Staminali,nel 2018 arrivano i primi test sull’uomo per creare neuroni

Fissato per il 2018 il termine ultimo per la presentazione dei primi test sull’uomo basati su tecniche omogenee. E’ questo quanto deciso dai ricercatori di Europa e Stati Uniti riuniti nella giornata di ieri a Roma, in Senato, nel corso del convegno sulle terapie con cellule staminali per le malattie neurodegerative organizzato da Elena Cattaneo, la senatrice nonché direttrice del Laboratorio cellule staminali dell’Università di Milano.

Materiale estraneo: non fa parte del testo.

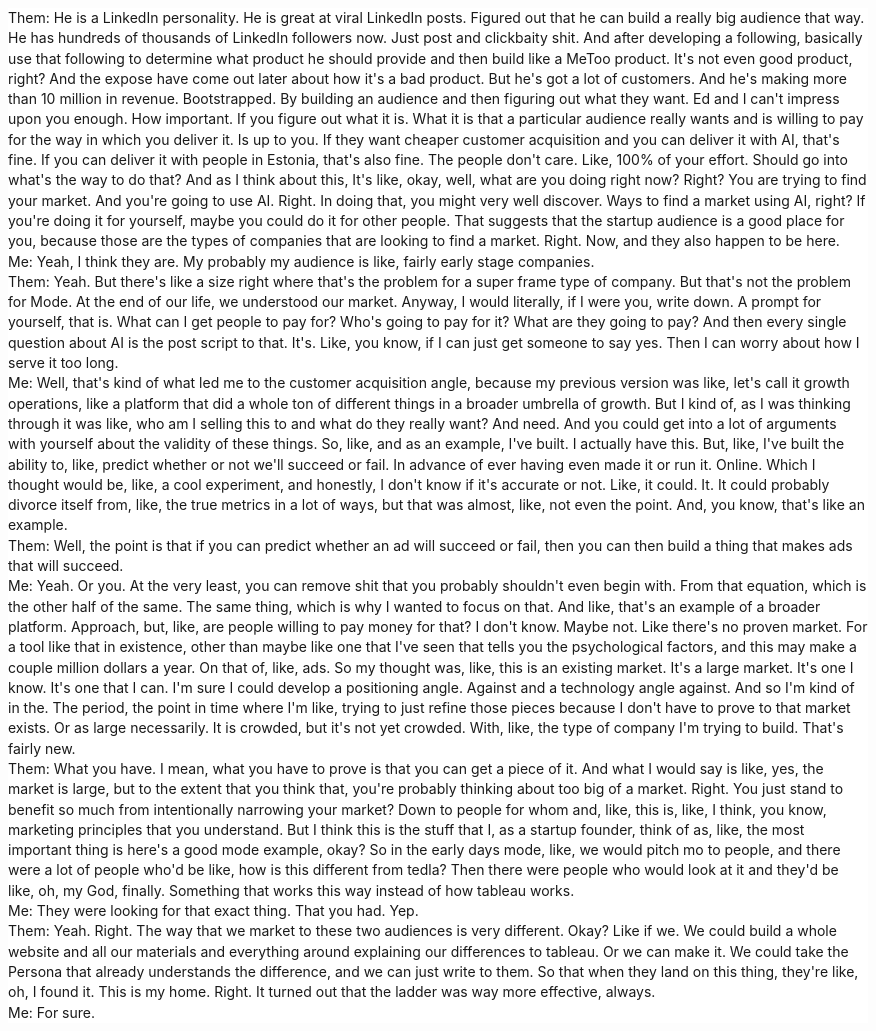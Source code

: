 Them: He is a LinkedIn personality. He is great at viral LinkedIn posts. Figured out that he can build a really big audience that way. He has hundreds of thousands of LinkedIn followers now. Just post and clickbaity shit. And after developing a following, basically use that following to determine what product he should provide and then build like a MeToo product. It's not even good product, right? And the expose have come out later about how it's a bad product. But he's got a lot of customers. And he's making more than 10 million in revenue. Bootstrapped. By building an audience and then figuring out what they want. Ed and I can't impress upon you enough. How important. If you figure out what it is. What it is that a particular audience really wants and is willing to pay for the way in which you deliver it. Is up to you. If they want cheaper customer acquisition and you can deliver it with AI, that's fine. If you can deliver it with people in Estonia, that's also fine. The people don't care. Like, 100% of your effort. Should go into what's the way to do that? And as I think about this, It's like, okay, well, what are you doing right now? Right? You are trying to find your market. And you're going to use AI. Right. In doing that, you might very well discover. Ways to find a market using AI, right? If you're doing it for yourself, maybe you could do it for other people. That suggests that the startup audience is a good place for you, because those are the types of companies that are looking to find a market. Right. Now, and they also happen to be here.  
Me: Yeah, I think they are. My probably my audience is like, fairly early stage companies.  
Them: Yeah. But there's like a size right where that's the problem for a super frame type of company. But that's not the problem for Mode. At the end of our life, we understood our market. Anyway, I would literally, if I were you, write down. A prompt for yourself, that is. What can I get people to pay for? Who's going to pay for it? What are they going to pay? And then every single question about AI is the post script to that. It's. Like, you know, if I can just get someone to say yes. Then I can worry about how I serve it too long.  
Me: Well, that's kind of what led me to the customer acquisition angle, because my previous version was like, let's call it growth operations, like a platform that did a whole ton of different things in a broader umbrella of growth. But I kind of, as I was thinking through it was like, who am I selling this to and what do they really want? And need. And you could get into a lot of arguments with yourself about the validity of these things. So, like, and as an example, I've built. I actually have this. But, like, I've built the ability to, like, predict whether or not we'll succeed or fail. In advance of ever having even made it or run it. Online. Which I thought would be, like, a cool experiment, and honestly, I don't know if it's accurate or not. Like, it could. It. It could probably divorce itself from, like, the true metrics in a lot of ways, but that was almost, like, not even the point. And, you know, that's like an example.  
Them: Well, the point is that if you can predict whether an ad will succeed or fail, then you can then build a thing that makes ads that will succeed.  
Me: Yeah. Or you. At the very least, you can remove shit that you probably shouldn't even begin with. From that equation, which is the other half of the same. The same thing, which is why I wanted to focus on that. And like, that's an example of a broader platform. Approach, but, like, are people willing to pay money for that? I don't know. Maybe not. Like there's no proven market. For a tool like that in existence, other than maybe like one that I've seen that tells you the psychological factors, and this may make a couple million dollars a year. On that of, like, ads. So my thought was, like, this is an existing market. It's a large market. It's one I know. It's one that I can. I'm sure I could develop a positioning angle. Against and a technology angle against. And so I'm kind of in the. The period, the point in time where I'm like, trying to just refine those pieces because I don't have to prove to that market exists. Or as large necessarily. It is crowded, but it's not yet crowded. With, like, the type of company I'm trying to build. That's fairly new.  
Them: What you have. I mean, what you have to prove is that you can get a piece of it. And what I would say is like, yes, the market is large, but to the extent that you think that, you're probably thinking about too big of a market. Right. You just stand to benefit so much from intentionally narrowing your market? Down to people for whom and, like, this is, like, I think, you know, marketing principles that you understand. But I think this is the stuff that I, as a startup founder, think of as, like, the most important thing is here's a good mode example, okay? So in the early days mode, like, we would pitch mo to people, and there were a lot of people who'd be like, how is this different from tedla? Then there were people who would look at it and they'd be like, oh, my God, finally. Something that works this way instead of how tableau works.  
Me: They were looking for that exact thing. That you had. Yep.  
Them: Yeah. Right. The way that we market to these two audiences is very different. Okay? Like if we. We could build a whole website and all our materials and everything around explaining our differences to tableau. Or we can make it. We could take the Persona that already understands the difference, and we can just write to them. So that when they land on this thing, they're like, oh, I found it. This is my home. Right. It turned out that the ladder was way more effective, always.  
Me: For sure.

Il primo banco di prova dei test sull’uomo del 2018 sarà il morbo di Parkinson sul quale la sperimentazione in realtà è cominciata nel 1987 ma pubblicata per la prima volta nel 1990.

A tal riguardo, Cattaneo senatrice e direttrice del Laboratorio cellule staminali dell’Università di Milano,ha dichiarato: «Sarà un’apripista e se i risultati saranno positivi ci saranno le basi per andare avanti su molte altre malattie neurologiche, come corea di Huntington, sclerosi multipla, sclerosi laterale amiotrofica (Sla)».La novità altro non è che una combinazione di geni capace di indurre il differenziamento di cellule della pelle in neuroni dopaminergici attivi capaci di produrre e secernere dopamina, considerata essenziale per la trasmissione degli impulsi nervosi connessi al comportamento e al movimento volontario mancanti nei pazienti con Parkinson.

Si tratta di una sorta di terapia genica su cellule staminali seguita da un team guidato da Vania Broccoli, capo dell’Unità di ricerca Cellule staminali e Neurogenesi dell’Irccs San Raffaele di Milano.“Abbiamo messo a punto nuove procedure di riprogrammazione cellulare trasformando cellule della pelle in cellule che abbiano una possibilità terapeutica. Abbiamo utilizzato non fattori di crescita, ma 3 geni”, grazie a virus inattivati usati come vettori “che sono delle ‘centraline di comando’ dello sviluppo neurale”, dichiara Broccoli.